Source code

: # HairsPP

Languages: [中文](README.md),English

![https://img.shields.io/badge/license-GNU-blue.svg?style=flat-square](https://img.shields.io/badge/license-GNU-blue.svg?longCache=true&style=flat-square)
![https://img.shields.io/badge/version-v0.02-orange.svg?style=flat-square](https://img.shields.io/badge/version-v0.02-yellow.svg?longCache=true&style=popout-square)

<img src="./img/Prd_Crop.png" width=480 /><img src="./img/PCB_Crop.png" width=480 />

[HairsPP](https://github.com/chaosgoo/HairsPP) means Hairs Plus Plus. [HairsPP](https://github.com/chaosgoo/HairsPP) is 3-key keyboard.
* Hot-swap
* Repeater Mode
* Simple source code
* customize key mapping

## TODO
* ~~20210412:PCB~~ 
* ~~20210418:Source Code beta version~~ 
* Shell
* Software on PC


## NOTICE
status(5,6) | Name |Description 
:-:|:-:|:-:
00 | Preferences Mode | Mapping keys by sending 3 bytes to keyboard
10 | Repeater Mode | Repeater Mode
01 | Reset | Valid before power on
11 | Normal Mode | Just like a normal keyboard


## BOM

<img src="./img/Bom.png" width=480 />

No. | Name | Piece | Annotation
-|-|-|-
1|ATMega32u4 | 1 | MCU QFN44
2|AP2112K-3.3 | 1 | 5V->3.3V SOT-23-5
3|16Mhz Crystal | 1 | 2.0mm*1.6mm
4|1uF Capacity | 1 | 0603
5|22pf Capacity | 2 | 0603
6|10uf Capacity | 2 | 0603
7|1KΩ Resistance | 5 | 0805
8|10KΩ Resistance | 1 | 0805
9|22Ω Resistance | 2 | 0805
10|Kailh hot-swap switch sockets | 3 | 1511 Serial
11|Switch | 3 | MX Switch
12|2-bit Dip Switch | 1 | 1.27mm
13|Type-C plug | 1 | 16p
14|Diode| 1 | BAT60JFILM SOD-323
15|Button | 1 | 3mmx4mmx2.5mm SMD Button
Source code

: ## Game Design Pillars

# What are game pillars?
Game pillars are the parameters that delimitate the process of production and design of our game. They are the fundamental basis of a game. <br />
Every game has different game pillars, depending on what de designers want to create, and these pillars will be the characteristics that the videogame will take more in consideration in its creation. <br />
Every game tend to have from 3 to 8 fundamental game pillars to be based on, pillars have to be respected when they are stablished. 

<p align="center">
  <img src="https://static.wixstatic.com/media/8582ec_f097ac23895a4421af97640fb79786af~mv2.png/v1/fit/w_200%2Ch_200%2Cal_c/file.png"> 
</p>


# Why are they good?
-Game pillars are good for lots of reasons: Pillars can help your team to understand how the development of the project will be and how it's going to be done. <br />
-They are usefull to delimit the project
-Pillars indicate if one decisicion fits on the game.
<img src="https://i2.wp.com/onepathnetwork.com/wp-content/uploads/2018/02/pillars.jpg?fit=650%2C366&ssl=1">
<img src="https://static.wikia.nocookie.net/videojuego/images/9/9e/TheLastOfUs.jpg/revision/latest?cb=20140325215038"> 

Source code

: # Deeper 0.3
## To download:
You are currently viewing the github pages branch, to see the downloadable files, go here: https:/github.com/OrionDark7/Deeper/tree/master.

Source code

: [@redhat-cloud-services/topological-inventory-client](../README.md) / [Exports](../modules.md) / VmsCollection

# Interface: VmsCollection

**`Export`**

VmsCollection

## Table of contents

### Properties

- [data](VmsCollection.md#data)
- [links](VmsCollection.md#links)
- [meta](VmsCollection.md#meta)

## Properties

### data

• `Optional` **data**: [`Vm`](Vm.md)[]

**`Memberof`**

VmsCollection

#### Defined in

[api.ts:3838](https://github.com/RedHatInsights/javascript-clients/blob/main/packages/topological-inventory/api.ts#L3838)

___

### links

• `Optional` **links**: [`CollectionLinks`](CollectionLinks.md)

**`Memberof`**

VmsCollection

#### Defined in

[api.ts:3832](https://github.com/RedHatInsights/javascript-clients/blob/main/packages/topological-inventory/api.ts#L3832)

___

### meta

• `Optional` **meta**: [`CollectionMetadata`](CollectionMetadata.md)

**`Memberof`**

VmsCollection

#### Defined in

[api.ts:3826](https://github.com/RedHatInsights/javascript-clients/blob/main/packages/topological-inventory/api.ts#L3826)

_ _ _ _ _

Could you copy every record above exactly as written?

Source code

: # HairsPP

Languages: [中文](README.md),English

![https://img.shields.io/badge/license-GNU-blue.svg?style=flat-square](https://img.shields.io/badge/license-GNU-blue.svg?longCache=true&style=flat-square)
![https://img.shields.io/badge/version-v0.02-orange.svg?style=flat-square](https://img.shields.io/badge/version-v0.02-yellow.svg?longCache=true&style=popout-square)

<img src="./img/Prd_Crop.png" width=480 /><img src="./img/PCB_Crop.png" width=480 />

[HairsPP](https://github.com/chaosgoo/HairsPP) means Hairs Plus Plus. [HairsPP](https://github.com/chaosgoo/HairsPP) is 3-key keyboard.
* Hot-swap
* Repeater Mode
* Simple source code
* customize key mapping

## TODO
* ~~20210412:PCB~~ 
* ~~20210418:Source Code beta version~~ 
* Shell
* Software on PC


## NOTICE
status(5,6) | Name |Description 
:-:|:-:|:-:
00 | Preferences Mode | Mapping keys by sending 3 bytes to keyboard
10 | Repeater Mode | Repeater Mode
01 | Reset | Valid before power on
11 | Normal Mode | Just like a normal keyboard


## BOM

<img src="./img/Bom.png" width=480 />

No. | Name | Piece | Annotation
-|-|-|-
1|ATMega32u4 | 1 | MCU QFN44
2|AP2112K-3.3 | 1 | 5V->3.3V SOT-23-5
3|16Mhz Crystal | 1 | 2.0mm*1.6mm
4|1uF Capacity | 1 | 0603
5|22pf Capacity | 2 | 0603
6|10uf Capacity | 2 | 0603
7|1KΩ Resistance | 5 | 0805
8|10KΩ Resistance | 1 | 0805
9|22Ω Resistance | 2 | 0805
10|Kailh hot-swap switch sockets | 3 | 1511 Serial
11|Switch | 3 | MX Switch
12|2-bit Dip Switch | 1 | 1.27mm
13|Type-C plug | 1 | 16p
14|Diode| 1 | BAT60JFILM SOD-323
15|Button | 1 | 3mmx4mmx2.5mm SMD Button
Source code

: ## Game Design Pillars

# What are game pillars?
Game pillars are the parameters that delimitate the process of production and design of our game. They are the fundamental basis of a game. <br />
Every game has different game pillars, depending on what de designers want to create, and these pillars will be the characteristics that the videogame will take more in consideration in its creation. <br />
Every game tend to have from 3 to 8 fundamental game pillars to be based on, pillars have to be respected when they are stablished. 

<p align="center">
  <img src="https://static.wixstatic.com/media/8582ec_f097ac23895a4421af97640fb79786af~mv2.png/v1/fit/w_200%2Ch_200%2Cal_c/file.png"> 
</p>


# Why are they good?
-Game pillars are good for lots of reasons: Pillars can help your team to understand how the development of the project will be and how it's going to be done. <br />
-They are usefull to delimit the project
-Pillars indicate if one decisicion fits on the game.
<img src="https://i2.wp.com/onepathnetwork.com/wp-content/uploads/2018/02/pillars.jpg?fit=650%2C366&ssl=1">
<img src="https://static.wikia.nocookie.net/videojuego/images/9/9e/TheLastOfUs.jpg/revision/latest?cb=20140325215038"> 

Source code

: # Deeper 0.3
## To download:
You are currently viewing the github pages branch, to see the downloadable files, go here: https:/github.com/OrionDark7/Deeper/tree/master.

Source code

: [@redhat-cloud-services/topological-inventory-client](../README.md) / [Exports](../modules.md) / VmsCollection

# Interface: VmsCollection

**`Export`**

VmsCollection

## Table of contents

### Properties

- [data](VmsCollection.md#data)
- [links](VmsCollection.md#links)
- [meta](VmsCollection.md#meta)

## Properties

### data

• `Optional` **data**: [`Vm`](Vm.md)[]

**`Memberof`**

VmsCollection

#### Defined in

[api.ts:3838](https://github.com/RedHatInsights/javascript-clients/blob/main/packages/topological-inventory/api.ts#L3838)

___

### links

• `Optional` **links**: [`CollectionLinks`](CollectionLinks.md)

**`Memberof`**

VmsCollection

#### Defined in

[api.ts:3832](https://github.com/RedHatInsights/javascript-clients/blob/main/packages/topological-inventory/api.ts#L3832)

___

### meta

• `Optional` **meta**: [`CollectionMetadata`](CollectionMetadata.md)

**`Memberof`**

VmsCollection

#### Defined in

[api.ts:3826](https://github.com/RedHatInsights/javascript-clients/blob/main/packages/topological-inventory/api.ts#L3826)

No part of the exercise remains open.